Dizziness or loss of balance is the second most common complaint heard in doctor’s surgery. National Institute of Health (USA) statistics indicate that dizziness will occur in 70% of the population at sometimes in their lives. Dizziness or loss of balance either acute of chronic, may limit a person’s everyday living.
Balance disorders fall into two categories. The first is dizziness, vertigo or motion intolerance that may occur in attacks lasting from seconds to several hours. This condition may be worsened or caused by rapid head movements, turning too quickly or walking. The second is persistent sense of unsteadiness or imbalance. Many people believe that loss of balance and unsteadiness are natural result of aging. In fact, fear of falling is the number one health concern of individuals in their later years.
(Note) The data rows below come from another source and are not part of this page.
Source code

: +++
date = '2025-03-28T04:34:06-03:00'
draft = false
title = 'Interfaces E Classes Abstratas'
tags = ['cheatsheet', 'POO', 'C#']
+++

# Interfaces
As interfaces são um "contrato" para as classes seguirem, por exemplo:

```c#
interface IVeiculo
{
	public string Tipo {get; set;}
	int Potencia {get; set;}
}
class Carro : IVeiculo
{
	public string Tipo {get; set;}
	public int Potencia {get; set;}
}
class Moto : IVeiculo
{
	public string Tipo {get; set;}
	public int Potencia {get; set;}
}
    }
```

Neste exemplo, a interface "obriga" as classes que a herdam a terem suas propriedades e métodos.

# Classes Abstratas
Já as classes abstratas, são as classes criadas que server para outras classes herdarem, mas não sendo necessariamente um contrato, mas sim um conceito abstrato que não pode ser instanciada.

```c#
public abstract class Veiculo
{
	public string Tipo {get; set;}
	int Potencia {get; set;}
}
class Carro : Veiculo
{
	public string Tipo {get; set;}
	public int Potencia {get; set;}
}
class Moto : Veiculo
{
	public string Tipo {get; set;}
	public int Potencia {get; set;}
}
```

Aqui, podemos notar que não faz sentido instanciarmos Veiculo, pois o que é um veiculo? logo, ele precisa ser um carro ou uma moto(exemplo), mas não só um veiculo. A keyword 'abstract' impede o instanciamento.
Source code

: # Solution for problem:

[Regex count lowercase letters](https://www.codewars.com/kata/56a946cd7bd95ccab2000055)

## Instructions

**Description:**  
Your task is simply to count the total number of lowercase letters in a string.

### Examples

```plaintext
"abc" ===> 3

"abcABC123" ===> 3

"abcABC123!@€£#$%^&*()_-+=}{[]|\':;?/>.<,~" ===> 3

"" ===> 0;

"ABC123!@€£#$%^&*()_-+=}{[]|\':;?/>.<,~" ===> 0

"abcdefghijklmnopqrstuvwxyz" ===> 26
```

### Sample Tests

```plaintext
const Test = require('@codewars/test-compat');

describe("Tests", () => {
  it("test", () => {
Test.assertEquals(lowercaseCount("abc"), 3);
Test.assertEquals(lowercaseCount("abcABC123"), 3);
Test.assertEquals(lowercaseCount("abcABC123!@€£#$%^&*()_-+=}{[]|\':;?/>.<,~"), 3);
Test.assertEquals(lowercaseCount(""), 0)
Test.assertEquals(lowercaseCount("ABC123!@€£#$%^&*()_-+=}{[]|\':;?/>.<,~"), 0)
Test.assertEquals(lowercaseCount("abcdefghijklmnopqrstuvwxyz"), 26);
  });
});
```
Inner ear is the primary organ responsible for balance and also for hearing. When there is abnormal increase or decrease in the signal being sent to the brain from any of the balance organs, the brain will perceive this as an exaggeration or hallucination of motion. This results is what we commonly experience dizziness or vertigo.
Dizziness or imbalance can be caused by infection, disease, head trauma or natural aging process which causes changes in the balance organs in the inner ear. Although symptoms may last for several days, if left improperly diagnosed or treated, it may linger for years.
The good news is that diagnosis and treatment options have become more effective over the past few years. According to Johns Hopkins, 85% of all forms of dizziness and imbalance can be helped once a proper diagnosis is made. There is hope for many who once thought there might be no relief.